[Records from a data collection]
- Opening Delimiter -

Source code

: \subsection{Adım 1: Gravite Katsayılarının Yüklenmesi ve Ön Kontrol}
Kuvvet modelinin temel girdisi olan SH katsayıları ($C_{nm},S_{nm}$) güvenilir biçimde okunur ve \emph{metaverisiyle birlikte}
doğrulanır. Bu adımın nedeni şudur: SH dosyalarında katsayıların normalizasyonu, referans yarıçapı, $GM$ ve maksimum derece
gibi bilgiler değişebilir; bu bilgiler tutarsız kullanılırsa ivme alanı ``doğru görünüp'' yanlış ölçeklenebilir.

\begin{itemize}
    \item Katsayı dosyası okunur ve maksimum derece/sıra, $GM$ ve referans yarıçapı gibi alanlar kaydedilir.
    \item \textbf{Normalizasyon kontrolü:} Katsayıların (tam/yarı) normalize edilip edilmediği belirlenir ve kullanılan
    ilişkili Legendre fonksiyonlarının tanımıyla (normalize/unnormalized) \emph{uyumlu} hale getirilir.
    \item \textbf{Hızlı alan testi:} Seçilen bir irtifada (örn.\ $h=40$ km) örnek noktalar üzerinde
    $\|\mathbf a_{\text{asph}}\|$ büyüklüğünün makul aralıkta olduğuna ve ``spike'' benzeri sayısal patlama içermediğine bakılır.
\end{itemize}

- Closing Delimiter -
- Opening Delimiter -

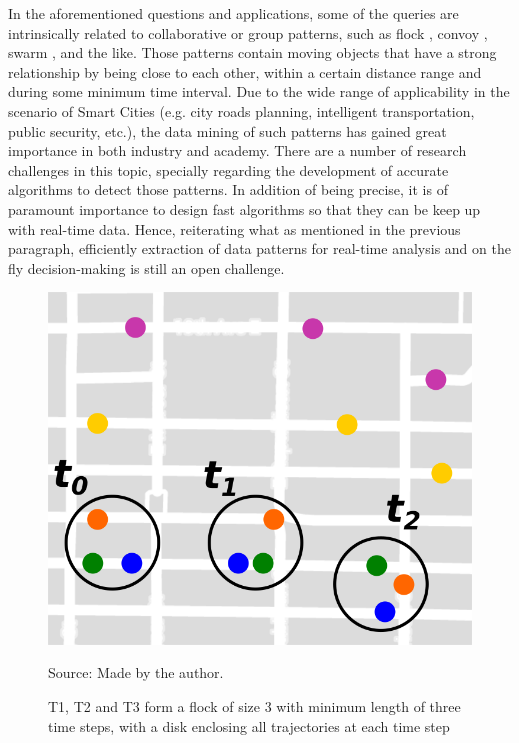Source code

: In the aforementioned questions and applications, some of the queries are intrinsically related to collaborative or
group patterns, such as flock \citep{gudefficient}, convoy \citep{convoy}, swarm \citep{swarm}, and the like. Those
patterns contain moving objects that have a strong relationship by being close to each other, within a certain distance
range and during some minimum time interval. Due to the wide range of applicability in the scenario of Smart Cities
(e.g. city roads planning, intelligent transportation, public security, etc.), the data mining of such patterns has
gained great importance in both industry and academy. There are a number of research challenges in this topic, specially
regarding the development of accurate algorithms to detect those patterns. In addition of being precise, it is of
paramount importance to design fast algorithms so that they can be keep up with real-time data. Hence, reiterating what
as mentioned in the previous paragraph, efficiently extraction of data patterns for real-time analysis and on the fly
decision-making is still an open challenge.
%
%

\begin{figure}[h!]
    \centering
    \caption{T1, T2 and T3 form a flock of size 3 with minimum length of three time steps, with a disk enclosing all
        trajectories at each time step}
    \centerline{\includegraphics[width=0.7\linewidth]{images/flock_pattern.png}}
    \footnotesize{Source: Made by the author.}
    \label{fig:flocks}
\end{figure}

- Closing Delimiter -

> _Exercise objective_: Scan the records above for lines with the word "emph", then say how many there are, giving the number alone.

> _Solution below_: 2